## [What to work on]
Take from the data every line in which the word "partial" is found.

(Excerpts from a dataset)
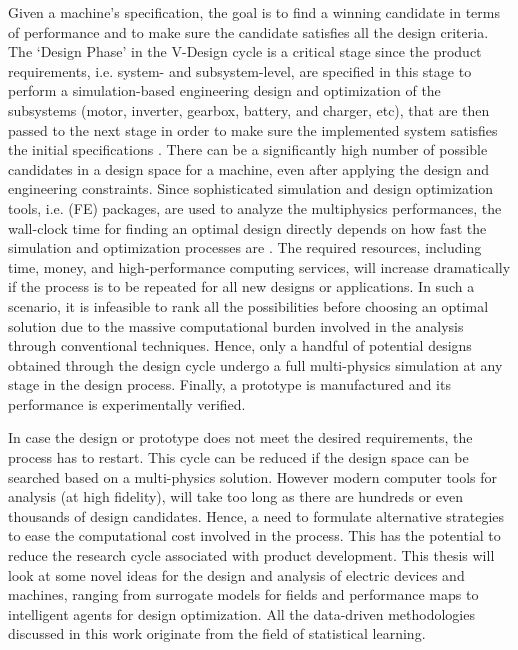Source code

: Given a machine's specification, the goal is to find a winning candidate in terms of performance and to make sure the candidate satisfies all the design criteria.
The `Design Phase' in the V-Design cycle is a critical stage since the product requirements, i.e. system- and subsystem-level, are specified in this stage to perform a simulation-based engineering design and optimization of the subsystems (motor, inverter, gearbox, battery, and charger, etc), that are then passed to the next stage in order to make sure the implemented system satisfies the initial specifications \parencite{ghorbanian2017computer}. 
There can be a significantly high number of possible candidates in a design space for a machine, even after applying the design and engineering constraints.
Since sophisticated simulation and design optimization tools, i.e. (FE) packages, are used to analyze the multiphysics performances, the wall-clock time for finding an optimal design directly depends on how fast the simulation and optimization processes are \parencite{tuchsen2018data, silva2018surrogate}. The required resources, including time, money, and high-performance computing services, will increase dramatically if the process is to be repeated for all new designs or applications. In such a scenario, it is infeasible to rank all the possibilities before choosing an optimal solution due to the massive computational burden involved in the analysis through conventional techniques. Hence, only a handful of potential designs obtained through the design cycle undergo a full multi-physics simulation at any stage in the design process. Finally, a prototype is manufactured and its performance is experimentally verified. 

In case the design or prototype does not meet the desired requirements, the process has to restart. This cycle can be reduced if the design space can be searched based on a multi-physics solution. However modern computer tools for analysis (at high fidelity), will take too long as there are hundreds or even thousands of design candidates. Hence, a need to formulate alternative strategies to ease the computational cost involved in the process. This has the potential to reduce the research cycle associated with product development. 
This thesis will look at some novel ideas for the design and analysis of electric devices and machines, ranging from surrogate models for fields and performance maps to intelligent agents for design optimization.
All the data-driven methodologies discussed in this work originate from the field of statistical learning.  

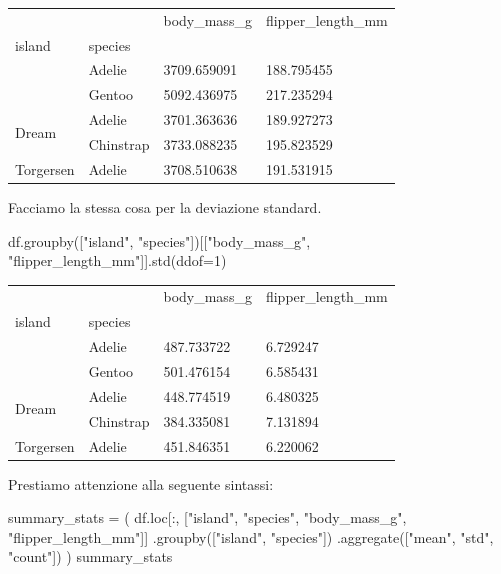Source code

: \documentclass[
  letterpaper,
  krantz2]{{[}./krantz{]}}
\newenvironment{Shaded}{\begin{snugshade}}{\end{snugshade}}
\newcommand{\DecValTok}[1]{\textcolor[rgb]{0.68,0.00,0.00}{#1}}
\newcommand{\NormalTok}[1]{\textcolor[rgb]{0.00,0.23,0.31}{#1}}
\newcommand{\OperatorTok}[1]{\textcolor[rgb]{0.37,0.37,0.37}{#1}}
\newcommand{\StringTok}[1]{\textcolor[rgb]{0.13,0.47,0.30}{#1}}
\begin{document}
\begin{longtable}[]{@{}llll@{}}
\toprule\noalign{}
& & body\_mass\_g & flipper\_length\_mm \\
island & species & & \\
\midrule\noalign{}
\endhead
\bottomrule\noalign{}
\endlastfoot
\multirow{2}{=}{Biscoe} & Adelie & 3709.659091 & 188.795455 \\
& Gentoo & 5092.436975 & 217.235294 \\
\multirow{2}{=}{Dream} & Adelie & 3701.363636 & 189.927273 \\
& Chinstrap & 3733.088235 & 195.823529 \\
Torgersen & Adelie & 3708.510638 & 191.531915 \\
\end{longtable}

Facciamo la stessa cosa per la deviazione standard.

\begin{Shaded}
\begin{Highlighting}[]
\NormalTok{df.groupby([}\StringTok{"island"}\NormalTok{, }\StringTok{"species"}\NormalTok{])[[}\StringTok{"body\_mass\_g"}\NormalTok{, }\StringTok{"flipper\_length\_mm"}\NormalTok{]].std(ddof}\OperatorTok{=}\DecValTok{1}\NormalTok{)}
\end{Highlighting}
\end{Shaded}

\begin{longtable}[]{@{}llll@{}}
\toprule\noalign{}
& & body\_mass\_g & flipper\_length\_mm \\
island & species & & \\
\midrule\noalign{}
\endhead
\bottomrule\noalign{}
\endlastfoot
\multirow{2}{=}{Biscoe} & Adelie & 487.733722 & 6.729247 \\
& Gentoo & 501.476154 & 6.585431 \\
\multirow{2}{=}{Dream} & Adelie & 448.774519 & 6.480325 \\
& Chinstrap & 384.335081 & 7.131894 \\
Torgersen & Adelie & 451.846351 & 6.220062 \\
\end{longtable}

Prestiamo attenzione alla seguente sintassi:

\begin{Shaded}
\begin{Highlighting}[]
\NormalTok{summary\_stats }\OperatorTok{=}\NormalTok{ (}
\NormalTok{    df.loc[:, [}\StringTok{"island"}\NormalTok{, }\StringTok{"species"}\NormalTok{, }\StringTok{"body\_mass\_g"}\NormalTok{, }\StringTok{"flipper\_length\_mm"}\NormalTok{]]}
\NormalTok{    .groupby([}\StringTok{"island"}\NormalTok{, }\StringTok{"species"}\NormalTok{])}
\NormalTok{    .aggregate([}\StringTok{"mean"}\NormalTok{, }\StringTok{"std"}\NormalTok{, }\StringTok{"count"}\NormalTok{])}
\NormalTok{)}
\NormalTok{summary\_stats}
\end{Highlighting}
\end{Shaded}
\end{document}
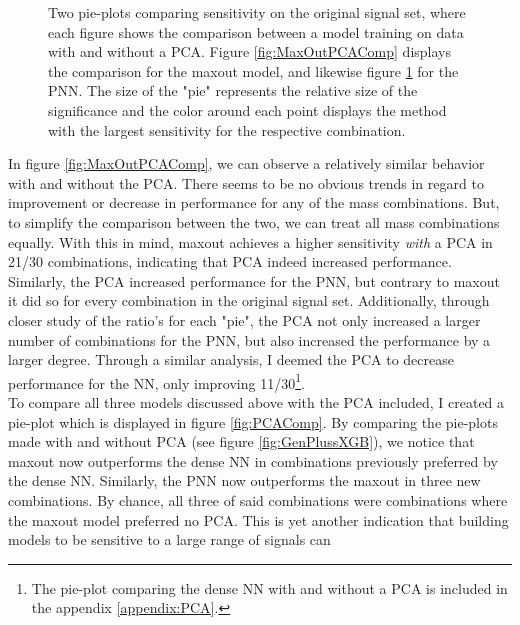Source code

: \begin{figure}
{\begin{subfigure}{.6\textwidth}
        \vspace{-.75cm}
        \caption{}
        \label{fig:PNNPCAComp}
    \end{subfigure}
    }
    \caption[Two pie-plots comparing the sensitivity on the original signal set, where each figure shows the comparison between a model (maxout and \ac{PNN}) training on data 
    with and without a \ac{PCA}.]{Two pie-plots comparing sensitivity on the original signal set, where each figure shows the comparison between a model training on data 
    with and without a \ac{PCA}. Figure \ref{fig:MaxOutPCAComp} displays the comparison for the maxout model, and likewise figure \ref{fig:PNNPCAComp} 
    for the \ac{PNN}. The size of the "pie" represents the relative size of the significance and the color around each 
    point displays the method with the largest sensitivity for the respective combination.}
    \label{fig:PCAComp2}
\end{figure}
In figure \ref{fig:MaxOutPCAComp}, we can observe a relatively similar behavior with and without the \ac{PCA}. There seems to be no obvious trends in regard 
to improvement or decrease in performance for any of the mass combinations. But, to simplify the comparison between the two, we can treat all mass combinations
equally. With this in mind, maxout achieves a higher sensitivity \emph{with} a \ac{PCA} in 21/30 combinations, indicating that \ac{PCA} indeed increased performance.
Similarly, the \ac{PCA} increased performance for the \ac{PNN}, but contrary to maxout it did so for every combination in the original signal set. Additionally,
through closer study of the ratio's for each "pie", the \ac{PCA} not only increased a larger number of combinations for the \ac{PNN}, but also increased the performance
by a larger degree. Through a similar analysis, I deemed the \ac{PCA} to decrease performance for the \ac{NN}, only improving 11/30\footnote{The pie-plot comparing the 
dense \ac{NN} with and without a \ac{PCA} is included in the appendix \ref{appendix:PCA}.}. 
\\
To compare all three models discussed above with the \ac{PCA} included, I created a pie-plot which is displayed in figure \ref{fig:PCAComp}. By comparing 
the pie-plots made with and without \ac{PCA} (see figure \ref{fig:GenPlussXGB}), we notice that maxout now outperforms the dense \ac{NN} in combinations 
previously preferred by the dense \ac{NN}. Similarly, the \ac{PNN} now outperforms the maxout in three new combinations. By chance, all three of said combinations 
were combinations where the maxout model preferred no \ac{PCA}. This is yet another indication that building models to be sensitive to a large range of signals can 
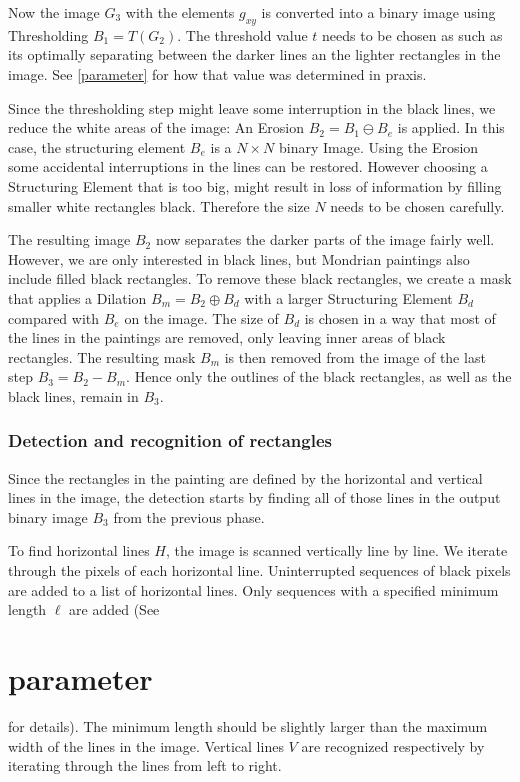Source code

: \documentclass[serif,article,noparskip]{agse-thesis}
\begin{document}
Now the image $G_3$ with the elements $g_{xy}$ is converted into a binary image
using Thresholding $B_1 = T(G_2)$. The threshold value $t$ needs to be chosen
as such as its optimally separating between the darker lines an the lighter
rectangles in the image. See \ref{parameter} for how that value was determined
in praxis.

Since the thresholding step might leave some interruption in the black lines, we
reduce the white areas of the image: An Erosion $B_2 = B_1 \ominus B_e$ is
applied. In this case, the structuring element $B_e$ is a $N\times N$ binary
Image. Using the Erosion some accidental interruptions in the lines can be
restored. However choosing a Structuring Element that is too big, might
result in loss of information by filling smaller white rectangles black.
Therefore the size $N$ needs to be chosen carefully.

The resulting image $B_2$ now separates the darker parts of the image fairly
well. However, we are only interested in black lines, but Mondrian paintings
also include filled black rectangles. To remove these black rectangles, we
create a mask that applies a Dilation $B_m = B_2 \oplus B_d$ with a larger
Structuring Element $B_d$ compared with $B_e$ on the image. The size of $B_d$ is
chosen in a way that most of the lines in the paintings are removed, only
leaving inner areas of black rectangles. The resulting mask $B_m$ is then
removed from the image of the last step $B_3 = B_2 - B_m$. Hence only the
outlines of the black rectangles, as well as the black lines, remain in $B_3$.

\subsubsection{Detection and recognition of rectangles} \label{rectangles}

Since the rectangles in the painting are defined by the horizontal and
vertical lines in the image, the detection starts by finding all of those lines
in the output binary image $B_3$ from the previous phase.


To find horizontal lines $H$, the image is scanned vertically line by line. We
iterate through the pixels of each horizontal line. Uninterrupted sequences of
black pixels are added to a list of horizontal lines. Only sequences with a
specified minimum length $\ell$ are added (See \section{parameter} for details).
The minimum length should be slightly larger than the maximum width of the lines
in the image. Vertical lines $V$ are recognized respectively by iterating
through the lines from left to right.
\end{document}
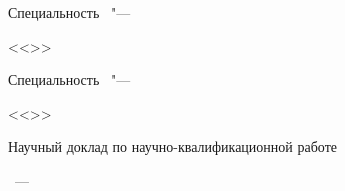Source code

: \thispagestyle{empty}

\noindent%

\vspace{0pt plus1fill} %
\begin{center}
\textbf {\large \thesisAuthor}
\end{center}

\vspace{0pt plus3fill} %
\begin{center}
\textbf {\Large %
\thesisTitle}

\vspace{0pt plus3fill} %
{\large Специальность \thesisSpecialtyNumber\ "---\par <<\thesisSpecialtyTitle>>}

\ifdefined\thesisSpecialtyTwoNumber
{\large Специальность \thesisSpecialtyTwoNumber\ "---\par <<\thesisSpecialtyTwoTitle>>}
\fi

\vspace{0pt plus1.5fill} %
\Large{Научный доклад по научно-квалификационной работе}\par
\end{center}

\vspace{0pt plus4fill} %
{\centering\thesisCity~--- \thesisYear\par}

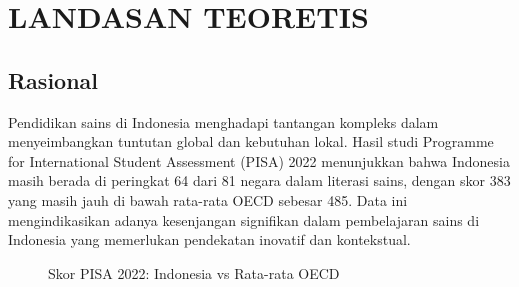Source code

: \documentclass[12pt,a4paper,oneside]{book}
\begin{document}
\cleardoublepage
{\begingroup{}\tableofcontents\endgroup}
\cleardoublepage

\cleardoublepage
{\begingroup{}\listoffigures\endgroup}
\cleardoublepage

\cleardoublepage
{\begingroup{}\listoftables\endgroup}
\cleardoublepage

\fontsize{16pt}{20pt}\selectfont

\chapter{LANDASAN TEORETIS}
\setcounter{figure}{0}

\section{Rasional}

Pendidikan sains di Indonesia menghadapi tantangan kompleks dalam menyeimbangkan tuntutan global dan kebutuhan lokal. Hasil studi Programme for International Student Assessment (PISA) 2022 menunjukkan bahwa Indonesia masih berada di peringkat 64 dari 81 negara dalam literasi sains, dengan skor 383 yang masih jauh di bawah rata-rata OECD sebesar 485. Data ini mengindikasikan adanya kesenjangan signifikan dalam pembelajaran sains di Indonesia yang memerlukan pendekatan inovatif dan kontekstual.

\begin{figure}[H]
\centering
{}
\caption{Skor PISA 2022: Indonesia vs Rata-rata OECD}
\label{fig:pisa_scores}
\end{figure}
\end{document}
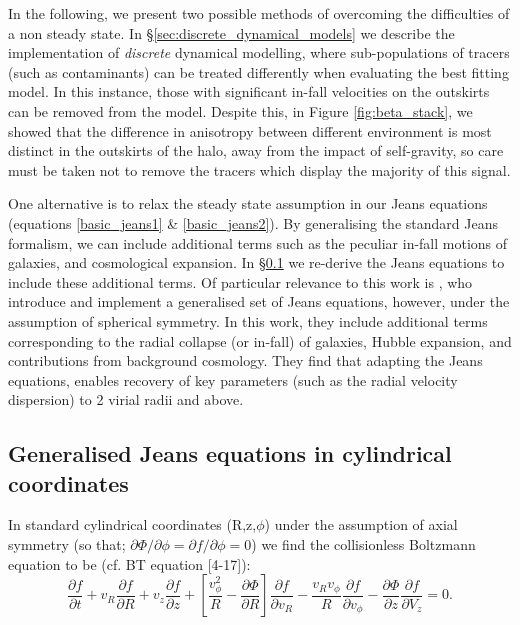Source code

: In the following, we present two possible methods of overcoming the difficulties of a non steady state. In \S\ref{sec:discrete_dynamical_models} we describe the implementation of \textit{discrete} dynamical modelling, where sub-populations of tracers (such as contaminants) can be treated differently when evaluating the best fitting model. In this instance, those with significant in-fall velocities on the outskirts can be removed from the model. Despite this, in Figure \ref{fig:beta_stack}, we showed that the difference in anisotropy between different environment is most distinct in the outskirts of the halo, away from the impact of self-gravity, so care must be taken not to remove the tracers which display the majority of this signal.

One alternative is to relax the steady state assumption in our Jeans equations (equations \ref{basic_jeans1} \& \ref{basic_jeans2}). By generalising the standard Jeans formalism, we can include additional terms such as the peculiar in-fall motions of galaxies, and cosmological expansion. In \S\ref{sec:jeans_rederivation} we re-derive the Jeans equations to include these additional terms. Of particular relevance to this work is \citet{falco2013}, who introduce and implement a generalised set of Jeans equations, however, under the assumption of spherical symmetry. In this work, they include additional terms corresponding to the radial collapse (or in-fall) of galaxies, Hubble expansion, and contributions from background cosmology. They find that adapting the Jeans equations, enables recovery of key parameters (such as the radial velocity dispersion) to 2 virial radii and above. 

\subsection{Generalised Jeans equations in cylindrical coordinates} \label{sec:jeans_rederivation}
In standard cylindrical coordinates (R,z,$\phi$) under the assumption of axial symmetry (so that; $\partial \Phi / \partial \phi = \partial f / \partial \phi = 0$) we find the collisionless Boltzmann equation to be (cf. BT equation [4-17]): 
\begin{equation} \label{eq:CBE}
\frac{\partial f}{\partial t} + v_R \frac{\partial f}{\partial R} + v_z \frac{\partial f}{\partial z} + \left[\frac{v_{\phi}^2}{R} - \frac{\partial \Phi}{\partial R}\right] \frac{\partial f}{\partial v_R} - \frac{v_R v_{\phi}}{R} \frac{\partial f}{\partial v_{\phi}} - \frac{\partial \Phi}{\partial z} \frac{\partial f}{\partial V_z} = 0.
\end{equation}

## [Result for this exercise]
In standard cylindrical coordinates (R,z,$\phi$) under the assumption of axial symmetry (so that; $\partial \Phi / \partial \phi = \partial f / \partial \phi = 0$) we find the collisionless Boltzmann equation to be (cf. BT equation [4-17]): 
\frac{\partial f}{\partial t} + v_R \frac{\partial f}{\partial R} + v_z \frac{\partial f}{\partial z} + \left[\frac{v_{\phi}^2}{R} - \frac{\partial \Phi}{\partial R}\right] \frac{\partial f}{\partial v_R} - \frac{v_R v_{\phi}}{R} \frac{\partial f}{\partial v_{\phi}} - \frac{\partial \Phi}{\partial z} \frac{\partial f}{\partial V_z} = 0.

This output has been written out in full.